Dataset entries —

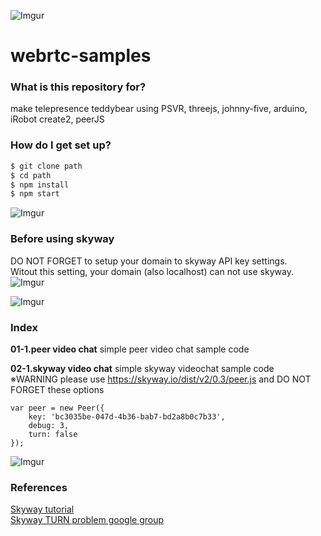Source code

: ![Imgur](http://i.imgur.com/aJfFBV7.png)
# webrtc-samples #

### What is this repository for? 
make telepresence teddybear using PSVR, threejs, johnny-five, arduino, iRobot create2, peerJS

### How do I get set up? ###

```sh
$ git clone path
$ cd path
$ npm install
$ npm start
```

![Imgur](http://i.imgur.com/aJfFBV7.png)
### Before using skyway ###
DO NOT FORGET to setup your domain to skyway API key settings.  
Witout this setting, your domain (also localhost) can not use skyway.  
![Imgur](http://i.imgur.com/lWM3PYh.png)  

![Imgur](http://i.imgur.com/aJfFBV7.png)
### Index ###
**01-1.peer video chat** 
simple peer video chat sample code

**02-1.skyway video chat** 
simple skyway videochat sample code  
※WARNING please use https://skyway.io/dist/v2/0.3/peer.js and DO NOT FORGET these options    
```
var peer = new Peer({
    key: 'bc3035be-047d-4b36-bab7-bd2a8b0c7b33',
    debug: 3,
    turn: false
});
```

![Imgur](http://i.imgur.com/aJfFBV7.png)  

### References ###
[Skyway tutorial](https://html5experts.jp/katsura/16331/)  
[Skyway TURN problem google group](https://groups.google.com/forum/#!topic/skywayjs/lgn11RpR-7g)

Problem statement —
Print the entire listing precisely as written, omitting the images it holds.

Answer —
Source code

: ![Imgur](http://i.imgur.com/aJfFBV7.png)
# webrtc-samples #

### What is this repository for? 
make telepresence teddybear using PSVR, threejs, johnny-five, arduino, iRobot create2, peerJS

### How do I get set up? ###

```sh
$ git clone path
$ cd path
$ npm install
$ npm start
```

![Imgur](http://i.imgur.com/aJfFBV7.png)
### Before using skyway ###
DO NOT FORGET to setup your domain to skyway API key settings.  
Witout this setting, your domain (also localhost) can not use skyway.  
![Imgur](http://i.imgur.com/lWM3PYh.png)  

![Imgur](http://i.imgur.com/aJfFBV7.png)
### Index ###
**01-1.peer video chat** 
simple peer video chat sample code

**02-1.skyway video chat** 
simple skyway videochat sample code  
※WARNING please use https://skyway.io/dist/v2/0.3/peer.js and DO NOT FORGET these options    
```
var peer = new Peer({
    key: 'bc3035be-047d-4b36-bab7-bd2a8b0c7b33',
    debug: 3,
    turn: false
});
```

![Imgur](http://i.imgur.com/aJfFBV7.png)  

### References ###
[Skyway tutorial](https://html5experts.jp/katsura/16331/)  
[Skyway TURN problem google group](https://groups.google.com/forum/#!topic/skywayjs/lgn11RpR-7g)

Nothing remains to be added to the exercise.